After a shambles of a meal at Aqua Kyoto my dining companion and I decided to salvage something of the lunch by eating at the adjoining Aqua Nueva. There is a large dining room with a roof terrace, and a long tapas bar with a further terrace at the end. Tapas dishes range from £4 to £9.50, with pata negra at £18. The wine list is common to the two Aqua restaurants. D’Arenberg Viognier was listed at £25.50 for a wine that will set you back around £9, Louis Roederer non-vintage champagne was priced at a remarkably fair £45 given that it costs around £25 or so retail, and Madfish pinot noir 2007 £21.50 for wine that costs about £10 in the shops. At the upper end of the list, Vian el Pison 1999 was £180 for a wine that costs £95 retail.

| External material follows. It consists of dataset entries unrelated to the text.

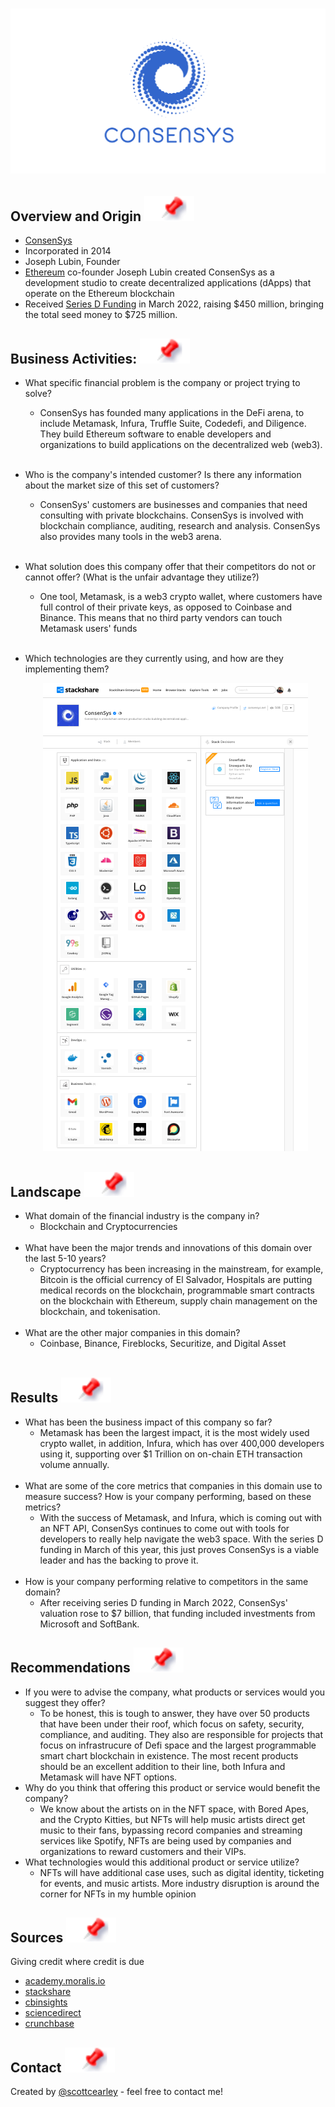<h1 align="center">

  ![Consensys](./images/BW_ConsenSys_Logo.jpeg)
  
</h1>

## Overview and Origin [![](./images/pin.svg)](#overview)

* [ConsenSys](https://www.consensys.net)
* Incorporated in 2014
* Joseph Lubin, Founder
* [Ethereum](https://ethereum.org) co-founder Joseph Lubin created ConsenSys as a development studio to create decentralized applications (dApps) that operate on the Ethereum blockchain
* Received [Series D Funding](https://www.crunchbase.com/funding_round/consensus-systems-series-d--527fba17) in March 2022, raising $450 million, bringing the total seed money to $725 million.

## Business Activities: [![](./images/pin.svg)](#business-activities)

* What specific financial problem is the company or project trying to solve?
  * ConsenSys has founded many applications in the DeFi arena, to include Metamask, Infura, Truffle Suite, Codedefi, and Diligence. They build Ethereum software to enable developers and organizations to build applications on the decentralized web (web3).
 <br></br>

* Who is the company's intended customer? Is there any information about the market size of this set of customers?
  * ConsenSys' customers are businesses and companies that need consulting with private blockchains.  ConsenSys is involved with blockchain compliance, auditing, research and analysis. ConsenSys also provides many tools in the web3 arena.
<br></br>
* What solution does this company offer that their competitors do not or cannot offer? (What is the unfair advantage they utilize?)
  * One tool, Metamask, is a web3 crypto wallet, where customers have full control of their private keys, as opposed to Coinbase and Binance.  This means that no third party vendors can touch Metamask users' funds
  <br></br>
* Which technologies are they currently using, and how are they implementing them? 
  <p align="center">
    <img src="./images/consensys_stackshare.png">
  </p>
   

## Landscape [![](./images/pin.svg)](#overview)

* What domain of the financial industry is the company in?
  * Blockchain and Cryptocurrencies
  <br></br>
* What have been the major trends and innovations of this domain over the last 5-10 years?
  * Cryptocurrency has been increasing in the mainstream, for example, Bitcoin is the official currency of El Salvador, Hospitals are putting medical records on the blockchain, programmable smart contracts on the blockchain with Ethereum, supply chain management on the blockchain, and tokenisation. 
  <br></br>
* What are the other major companies in this domain?
  * Coinbase, Binance, Fireblocks, Securitize, and Digital Asset
  <br></br>

## Results [![](./images/pin.svg)](#overview)

* What has been the business impact of this company so far?
  * Metamask has been the largest impact, it is the most widely used crypto wallet, in addition, Infura, which has over 400,000 developers using it, supporting over $1 Trillion on on-chain ETH transaction volume annually.
  <br></br>
* What are some of the core metrics that companies in this domain use to measure success? How is your company performing, based on these metrics?
  * With the success of Metamask, and Infura, which is coming out with an NFT API, ConsenSys continues to come out with tools for developers to really help navigate the web3 space.  With the series D funding in March of this year, this just proves ConsenSys is a viable leader and has the backing to prove it.
  <br></br>  
* How is your company performing relative to competitors in the same domain?
  * After receiving series D funding in March 2022, ConsenSys' valuation rose to $7 billion, that funding included investments from Microsoft and SoftBank.

## Recommendations [![](./images/pin.svg)](#overview)

* If you were to advise the company, what products or services would you suggest they offer? 
  * To be honest, this is tough to answer, they have over 50 products that have been under their roof, which focus on safety, security, compliance, and auditing.  They also are responsible for projects that focus on infrastrucure of Defi space and the largest programmable smart chart blockchain in existence.  The most recent products should be an excellent addition to their line, both Infura and Metamask will have NFT options.  
* Why do you think that offering this product or service would benefit the company?
  * We know about the artists on in the NFT space, with Bored Apes, and the Crypto Kitties, but NFTs will help music artists direct get music to their fans, bypassing record companies and streaming services like Spotify, NFTs are being used by companies and organizations to reward customers and their VIPs.  
* What technologies would this additional product or service utilize?
    * NFTs will have additional case uses, such as digital identity, ticketing for events, and music artists.  More industry disruption is around the corner for NFTs in my humble opinion


## Sources [![](./images/pin.svg)](#overview)
Giving credit where credit is due
- [academy.moralis.io](https://academy.moralis.io/blog/what-is-consensys-the-ultimate-guide)
- [stackshare](https://stackshare.io/companies/consensys)
- [cbinsights](https://www.cbinsights.com/company/consensys/alternatives-competitors)
- [sciencedirect](https://www.sciencedirect.com/science/article/abs/pii/S0048733319301842)
- [crunchbase](https://www.crunchbase.com/funding_round/consensus-systems-series-d--527fba17)



## Contact [![](./images/pin.svg)](#overview)
Created by [@scottcearley](mailto:scott@l8nitelabs.com) - feel free to contact me!
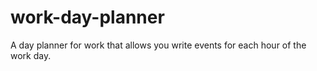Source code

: # work-day-planner
A day planner for work that allows you write events for each hour of the work day.
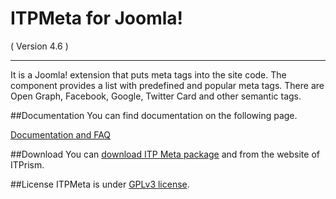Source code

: ITPMeta for Joomla! 
==========================
( Version 4.6 )
- - -

It is a Joomla! extension that puts meta tags into the site code. The component provides a list with predefined and popular meta tags. There are Open Graph, Facebook, Google, Twitter Card and other semantic tags.

##Documentation
You can find documentation on the following page.

[Documentation and FAQ](http://itprism.com/help/32-itpmeta-opengraph-documentation-faq)

##Download
You can [download ITP Meta package](http://itprism.com/free-joomla-extensions/others/open-graph-meta) and from the website of ITPrism.

##License
ITPMeta is under [GPLv3 license](http://www.gnu.org/licenses/gpl-3.0.en.html).
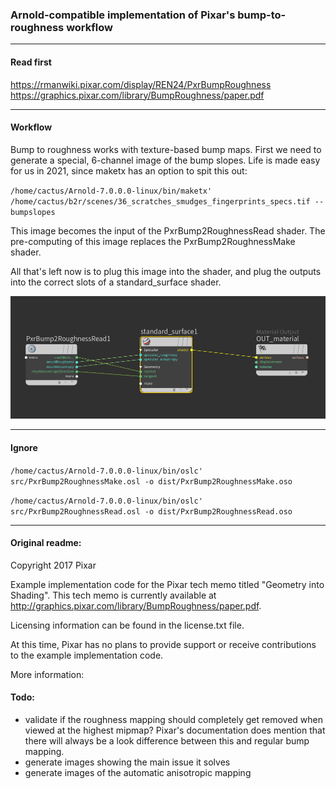 
### Arnold-compatible implementation of Pixar's bump-to-roughness workflow
-------
#### Read first

https://rmanwiki.pixar.com/display/REN24/PxrBumpRoughness
https://graphics.pixar.com/library/BumpRoughness/paper.pdf

-------
#### Workflow

Bump to roughness works with texture-based bump maps. First we need to generate a special, 6-channel image of the bump slopes. Life is made easy for us in 2021, since maketx has an option to spit this out: 

`/home/cactus/Arnold-7.0.0.0-linux/bin/maketx' /home/cactus/b2r/scenes/36_scratches_smudges_fingerprints_specs.tif --bumpslopes`

This image becomes the input of the PxrBump2RoughnessRead shader. The pre-computing of this image replaces the PxrBump2RoughnessMake shader.

All that's left now is to plug this image into the shader, and plug the outputs into the correct slots of a standard_surface shader.

![](docs/node_connection.png)

-------
#### Ignore

`/home/cactus/Arnold-7.0.0.0-linux/bin/oslc' src/PxrBump2RoughnessMake.osl -o dist/PxrBump2RoughnessMake.oso`

`/home/cactus/Arnold-7.0.0.0-linux/bin/oslc' src/PxrBump2RoughnessRead.osl -o dist/PxrBump2RoughnessRead.oso`

--------
#### Original readme:

Copyright 2017 Pixar

Example implementation code for the Pixar tech memo titled "Geometry into Shading".  This tech memo is currently available at http://graphics.pixar.com/library/BumpRoughness/paper.pdf.

Licensing information can be found in the license.txt file.

At this time, Pixar has no plans to provide support or receive contributions to the example implementation code.

More information:


#### Todo:

- validate if the roughness mapping should completely get removed when viewed at the highest mipmap? Pixar's documentation does mention that there will always be a look difference between this and regular bump mapping.
- generate images showing the main issue it solves
- generate images of the automatic anisotropic mapping
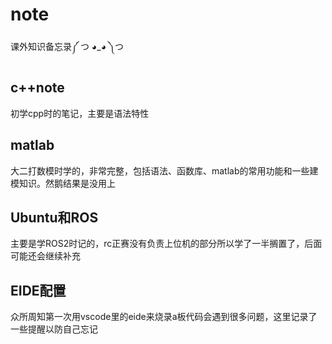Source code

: # note
课外知识备忘录༼ つ ◕_◕ ༽つ

## c++note
初学cpp时的笔记，主要是语法特性

## matlab
大二打数模时学的，非常完整，包括语法、函数库、matlab的常用功能和一些建模知识。然鹅结果是没用上

## Ubuntu和ROS
主要是学ROS2时记的，rc正赛没有负责上位机的部分所以学了一半搁置了，后面可能还会继续补充

## EIDE配置
众所周知第一次用vscode里的eide来烧录a板代码会遇到很多问题，这里记录了一些提醒以防自己忘记
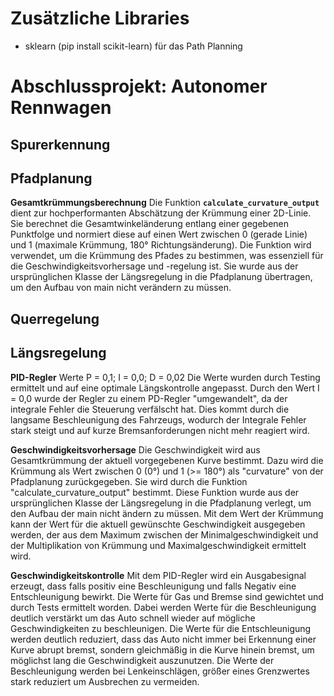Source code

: # Zusätzliche Libraries

- sklearn (pip install scikit-learn) für das Path Planning

# Abschlussprojekt: Autonomer Rennwagen

## Spurerkennung

## Pfadplanung

**Gesamtkrümmungsberechnung**
Die Funktion **`calculate_curvature_output`** dient zur hochperformanten Abschätzung der Krümmung einer 2D-Linie. Sie berechnet die Gesamtwinkeländerung entlang einer gegebenen Punktfolge und normiert diese auf einen Wert zwischen 0 (gerade Linie) und 1 (maximale Krümmung, 180° Richtungsänderung). Die Funktion wird verwendet, um die Krümmung des Pfades zu bestimmen, was essenziell für die Geschwindigkeitsvorhersage und -regelung ist. Sie wurde aus der ursprünglichen Klasse der Längsregelung in die Pfadplanung übertragen, um den Aufbau von main nicht verändern zu müssen.

## Querregelung

## Längsregelung

**PID-Regler**
Werte P = 0,1; I = 0,0; D = 0,02
Die Werte wurden durch Testing ermittelt und auf eine optimale Längskontrolle angepasst. Durch den Wert I = 0,0 wurde der Regler zu einem PD-Regler "umgewandelt", da der integrale Fehler die Steuerung verfälscht hat. Dies kommt durch die langsame Beschleunigung des Fahrzeugs, wodurch der Integrale Fehler stark steigt und auf kurze Bremsanforderungen nicht mehr reagiert wird.

**Geschwindigkeitsvorhersage**
Die Geschwindigkeit wird aus Gesamtkrümmung der aktuell vorgegebenen Kurve bestimmt. Dazu wird die Krümmung als Wert zwischen 0 (0°) und 1 (>= 180°) als "curvature" von der Pfadplanung zurückgegeben. Sie wird durch die Funktion "calculate_curvature_output" bestimmt. Diese Funktion wurde aus der ursprünglichen Klasse der Längsregelung in die Pfadplanung verlegt, um den Aufbau der main nicht ändern zu müssen.
Mit dem Wert der Krümmung kann der Wert für die aktuell gewünschte Geschwindigkeit ausgegeben werden, der aus dem Maximum zwischen der Minimalgeschwindigkeit und der Multiplikation von Krümmung und Maximalgeschwindigkeit ermittelt wird.

**Geschwindigkeitskontrolle**
Mit dem PID-Regler wird ein Ausgabesignal erzeugt, dass falls positiv eine Beschleunigung und falls Negativ eine Entschleunigung bewirkt. Die Werte für Gas und Bremse sind gewichtet und durch Tests ermittelt worden. Dabei werden Werte für die Beschleunigung deutlich verstärkt um das Auto schnell wieder auf mögliche Geschwindigkeiten zu beschleunigen. Die Werte für die Entschleunigung werden deutlich reduziert, dass das Auto nicht immer bei Erkennung einer Kurve abrupt bremst, sondern gleichmäßig in die Kurve hinein bremst, um möglichst lang die Geschwindigkeit auszunutzen.
Die Werte der Beschleunigung werden bei Lenkeinschlägen, größer eines Grenzwertes stark reduziert um Ausbrechen zu vermeiden.
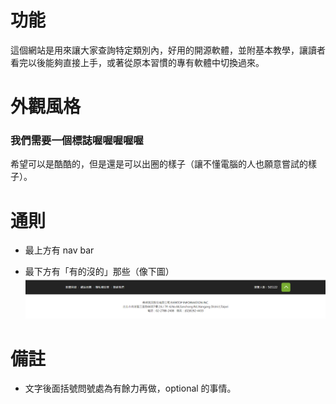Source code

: # 功能

這個網站是用來讓大家查詢特定類別內，好用的開源軟體，並附基本教學，讓讀者看完以後能夠直接上手，或著從原本習慣的專有軟體中切換過來。


# 外觀風格

### 我們需要一個標誌喔喔喔喔喔

希望可以是酷酷的，但是還是可以出圈的樣子（讓不懂電腦的人也願意嘗試的樣子）。

# 通則

* 最上方有 nav bar

* 最下方有「有的沒的」那些（像下圖）
![有的沒的](image.png)

# 備註

* 文字後面括號問號處為有餘力再做，optional 的事情。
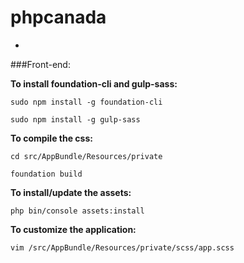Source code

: # phpcanada

-

###Front-end:

**To install foundation-cli and gulp-sass:**

`sudo npm install -g foundation-cli`

`sudo npm install -g gulp-sass`

**To compile the css:**

`cd src/AppBundle/Resources/private`

`foundation build`

**To install/update the assets:**

`php bin/console assets:install`

**To customize the application:**

`vim /src/AppBundle/Resources/private/scss/app.scss`
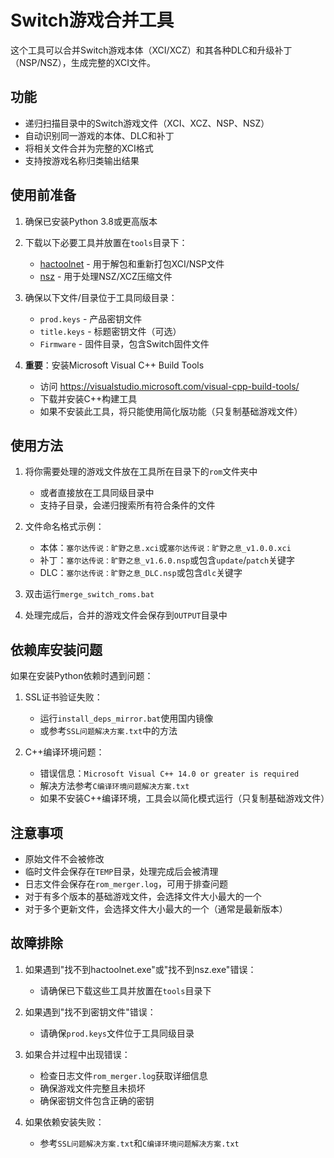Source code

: # Switch游戏合并工具

这个工具可以合并Switch游戏本体（XCI/XCZ）和其各种DLC和升级补丁（NSP/NSZ），生成完整的XCI文件。

## 功能

- 递归扫描目录中的Switch游戏文件（XCI、XCZ、NSP、NSZ）
- 自动识别同一游戏的本体、DLC和补丁
- 将相关文件合并为完整的XCI格式
- 支持按游戏名称归类输出结果

## 使用前准备

1. 确保已安装Python 3.8或更高版本
2. 下载以下必要工具并放置在`tools`目录下：
   - [hactoolnet](https://github.com/Thealexbarney/libhac/releases) - 用于解包和重新打包XCI/NSP文件
   - [nsz](https://github.com/nicoboss/nsz/releases) - 用于处理NSZ/XCZ压缩文件

3. 确保以下文件/目录位于工具同级目录：
   - `prod.keys` - 产品密钥文件
   - `title.keys` - 标题密钥文件（可选）
   - `Firmware` - 固件目录，包含Switch固件文件

4. **重要**：安装Microsoft Visual C++ Build Tools
   - 访问 https://visualstudio.microsoft.com/visual-cpp-build-tools/
   - 下载并安装C++构建工具
   - 如果不安装此工具，将只能使用简化版功能（只复制基础游戏文件）

## 使用方法

1. 将你需要处理的游戏文件放在工具所在目录下的`rom`文件夹中
   - 或者直接放在工具同级目录中
   - 支持子目录，会递归搜索所有符合条件的文件

2. 文件命名格式示例：
   - 本体：`塞尔达传说：旷野之息.xci`或`塞尔达传说：旷野之息_v1.0.0.xci`
   - 补丁：`塞尔达传说：旷野之息_v1.6.0.nsp`或包含`update`/`patch`关键字
   - DLC：`塞尔达传说：旷野之息_DLC.nsp`或包含`dlc`关键字

3. 双击运行`merge_switch_roms.bat`

4. 处理完成后，合并的游戏文件会保存到`OUTPUT`目录中

## 依赖库安装问题

如果在安装Python依赖时遇到问题：

1. SSL证书验证失败：
   - 运行`install_deps_mirror.bat`使用国内镜像
   - 或参考`SSL问题解决方案.txt`中的方法

2. C++编译环境问题：
   - 错误信息：`Microsoft Visual C++ 14.0 or greater is required`
   - 解决方法参考`C编译环境问题解决方案.txt`
   - 如果不安装C++编译环境，工具会以简化模式运行（只复制基础游戏文件）

## 注意事项

- 原始文件不会被修改
- 临时文件会保存在`TEMP`目录，处理完成后会被清理
- 日志文件会保存在`rom_merger.log`，可用于排查问题
- 对于有多个版本的基础游戏文件，会选择文件大小最大的一个
- 对于多个更新文件，会选择文件大小最大的一个（通常是最新版本）

## 故障排除

1. 如果遇到"找不到hactoolnet.exe"或"找不到nsz.exe"错误：
   - 请确保已下载这些工具并放置在`tools`目录下

2. 如果遇到"找不到密钥文件"错误：
   - 请确保`prod.keys`文件位于工具同级目录

3. 如果合并过程中出现错误：
   - 检查日志文件`rom_merger.log`获取详细信息
   - 确保游戏文件完整且未损坏
   - 确保密钥文件包含正确的密钥

4. 如果依赖安装失败：
   - 参考`SSL问题解决方案.txt`和`C编译环境问题解决方案.txt` 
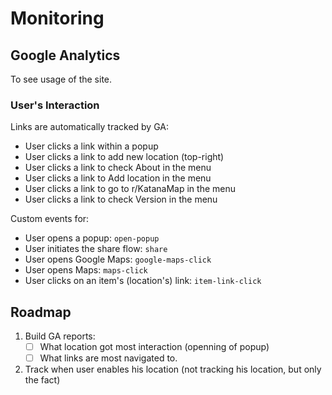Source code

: # Monitoring


## Google Analytics

To see usage of the site.

### User's Interaction

Links are automatically tracked by GA:

- User clicks a link within a popup
- User clicks a link to add new location (top-right)
- User clicks a link to check About in the menu
- User clicks a link to Add location in the menu
- User clicks a link to go to r/KatanaMap in the menu
- User clicks a link to check Version in the menu

Custom events for:

- User opens a popup: `open-popup`
- User initiates the share flow: `share`
- User opens Google Maps: `google-maps-click`
- User opens Maps: `maps-click`
- User clicks on an item's (location's) link: `item-link-click`


## Roadmap

1. Build GA reports:
   - [ ] What location got most interaction (openning of popup)
   - [ ] What links are most navigated to.
2. Track when user enables his location (not tracking his location, but only the fact)
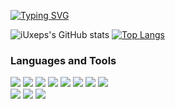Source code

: [![Typing SVG](https://readme-typing-svg.demolab.com?font=Fira+Code&pause=1000&color=21CD00&width=435&lines=Front-end+Developer)](https://git.io/typing-svg)

![iUxeps's GitHub stats](https://github-readme-stats.vercel.app/api?username=iuxeps&show_icons=true&theme=dark)
[![Top Langs](https://github-readme-stats.vercel.app/api/top-langs/?username=iuxeps&demo&theme=dark)](https://github.com/iuxeps/github-readme-stats)

### Languages and Tools
<img src="https://img.shields.io/badge/HTML-black?style=for-the-badge&logo=HTML5&logoColor=#E34F26"/>  <img src="https://img.shields.io/badge/CSS-black?style=for-the-badge&logo=CSS3&logoColor=1572B6"/> <img src="https://img.shields.io/badge/Sass-black?style=for-the-badge&logo=Sass&logoColor=CC6699"/>  <img src="https://img.shields.io/badge/Bootstrap-7952B3?style=for-the-badge&logo=Bootstrap&logoColor=white"/> <img src="https://img.shields.io/badge/Tailwind Css-black?style=for-the-badge&logo=Tailwind Css&logoColor=06B6D4"/>  <img src="https://img.shields.io/badge/UIkit-2396F3?style=for-the-badge&logo=UIkit&logoColor=white"/>  <img src="https://img.shields.io/badge/JavaScript-black?style=for-the-badge&logo=JavaScript&logoColor=#F7DF1E"/>  <img src="https://img.shields.io/badge/Swiper-black?style=for-the-badge&logo=Swiper&logoColor=6332F6"/>  
<img src="https://img.shields.io/badge/Gulp-black?style=for-the-badge&logo=Gulp&logoColor=#CF4647"/>  <img src="https://img.shields.io/badge/Figma-black?style=for-the-badge&logo=Figma&logoColor=#F24E1E"/> <img src="https://img.shields.io/badge/VSCode-black?style=for-the-badge&logo=Visual Studio Code&logoColor=007ACC"/>
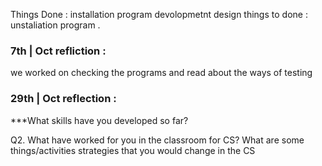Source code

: Things Done : 
installation program 
devolopmetnt 
design 
things to done : 
unstaliation program 
.

### 7th | Oct refliction :
we worked on checking the programs and read about the ways of testing 
### 29th | Oct reflection : 

***What skills have you developed so far?

Q2. What have worked for you in the classroom for CS?
What are some things/activities strategies that you would change in the CS


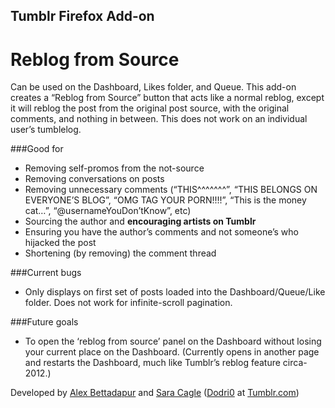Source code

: ## Tumblr Firefox Add-on
# Reblog from Source
Can be used on the Dashboard, Likes folder, and Queue. This add-on creates a “Reblog from Source” button that acts like a normal reblog, except it will reblog the post from the original post source, with the original comments, and nothing in between. This does not work on an individual user’s tumblelog.

###Good for

* Removing self-promos from the not-source
* Removing conversations on posts
* Removing unnecessary comments (“THIS^^^^^^^”, “THIS BELONGS ON EVERYONE’S BLOG”, “OMG TAG YOUR PORN!!!!”, “This is the money cat…”, “@usernameYouDon’tKnow”, etc)
* Sourcing the author and **encouraging artists on Tumblr**
* Ensuring you have the author’s comments and not someone’s who hijacked the post
* Shortening (by removing) the comment thread

###Current bugs

* Only displays on first set of posts loaded into the Dashboard/Queue/Like folder. Does not work for infinite-scroll pagination.

###Future goals

* To open the ‘reblog from source’ panel on the Dashboard without losing your current place on the Dashboard. (Currently opens in another page and restarts the Dashboard, much like Tumblr’s reblog feature circa-2012.)

Developed by [Alex Bettadapur](http://alex.bettadapur.com/) and [Sara Cagle](http://saracagle.com) ([Dodri0](http://dodri0.tumblr.com) at [Tumblr.com](http://tumblr.com))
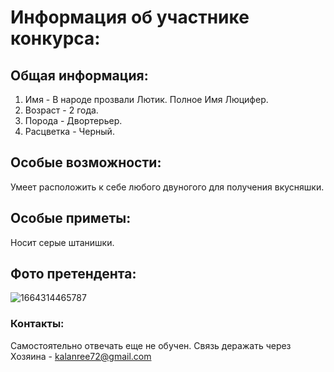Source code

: # Информация об участнике конкурса:
## Общая информация:
1. Имя - В народе прозвали Лютик. Полное Имя Люцифер.
2. Возраст - 2 года.
3. Порода - Двортерьер.
4. Расцветка - Черный.

## Особые возможности:
Умеет расположить к себе любого двуногого для получения вкусняшки.

## Особые приметы:
Носит серые штанишки.

## Фото претендента:

![1664314465787](https://github.com/Kalanree/HomeWorkSite/blob/main/1664314465787.jpg)

### Контакты:
Самостоятельно отвечать еще не обучен. Связь деражать через Хозяина - kalanree72@gmail.com
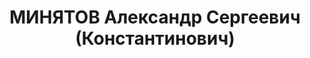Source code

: ---
title: МИНЯТОВ Александр Сергеевич (Константинович)
description: "(1908, Москва — 28 апреля 1937) \n  Родился в семье адвоката К. А. Минятова.\
  \ Не ранее 1917 семья переехала в Тюмень, затем (после расстрела К. А. Минятова\
  \ в 1918) — в Томск. \n  Брат — Виктор Константинович Минятов — инженер, преподаватель\
  \ Кемеровского горного института. \n  Окончил математическое отделение физико-математического\
  \ факультета Томского государственного университета (ТГУ) в 1929. Дипломная работа\
  \ на тему «О делениях бинарных форм данного линейного вида» (не защищал ввиду отмены\
  \ защиты дипломных работ в это время). \n  В 1927 преподавал на курсах по подготовке\
  \ в вуз при ТГУ. В 1929 преподавал на курсах по подготовке в вуз при паровозных\
  \ депо станции Тайга. \n  С осени 1929 — сверхштатный ассистент по кафедре математики\
  \ в Сибирском технологическом институте. \n  В 1930/1931 учебном году- штатный ассистент\
  \ в Сибирском угольном институте и, кроме того, по совместительству в ТГУ. \n  С\
  \ 1931/1932 учебного года — штатный ассистент ТГУ, вёл самостоятельное преподавание\
  \ различных математических дисциплин. \n  В 1932/1933 учебном году — доцент ТГУ,\
  \ одновременно читал лекции по теоретической механике в Сибирском геологоразведочном\
  \ институте. \n  В 1933/1934 учебном году году — доцент ТГУ, заведующий кафедрой\
  \ теоретической механики в Сибирском горном институте. \n  С 1934 — и. о. заведующего\
  \ кафедрой теоретической механики ТГУ. Рекомендуя А. К. Минятова на эту должность,\
  \ профессор В. Д. Кузнецов характеризовал его как «весьма талантливого педагога\
  \ и научного работника». \n  Также был заведующим сектором НИИ математики и механики\
  \ (НИИ ММ) при ТГУ. \n  Арестован 15 сентября 1936, обвинён в участии в деятельности\
  \ «троцкистской фашистско-террористической организации». По воспоминаниям его брата\
  \ В. К. Минятова, был арестован на вокзале по возвращении из научной командировки\
  \ в Москву. Приговорён к расстрелу 28 апреля 1937 и в тот же день расстрелян."
---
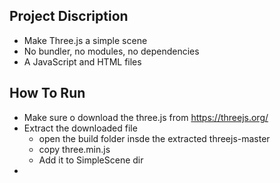 ## Project Discription

- Make Three.js a simple scene
- No bundler, no modules, no dependencies
- A JavaScript and HTML files

## How To Run

- Make sure o download the three.js from https://threejs.org/
- Extract the downloaded file
  - open the build folder insde the extracted threejs-master
  - copy three.min.js
  - Add it to SimpleScene dir
-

The kitchen rustled up pleasant croquettes, a mix of ham and mushroom, that were properly seasoned (2/10). The chef is from Salamanca, as was the pata negra in this case, cut by hand and to a good thickness; I never really know how to score pata negra, as it is a lovely thing but essentially is shopping rather than cooking, but this was certainly very pleasant.
A tortilla (Spanish omelette) had a slightly odd texture, the potatoes not cooked quite correctly (1/10). Sardines with tomatoes were pleasant, though the tomatoes did not have a lot of flavour (1/10). Better were prawns cooked in their shells and served with a tomato salsa; these were good quality prawns, cooked carefully (4/10). Braised Iberian pork was fairly tender, though was merely pleasant as a dish (1/10). A chocolate dessert had a fairly rich sauce and was a nice enough way to finish (2/10).
Aqua Nueva certainly produced some respectable tapas, though prices are scarcely cheap, but the dining room is very smart and you do have the roof terrace in nice weather. It is at present a long, long way ahead of sister restaurant next door.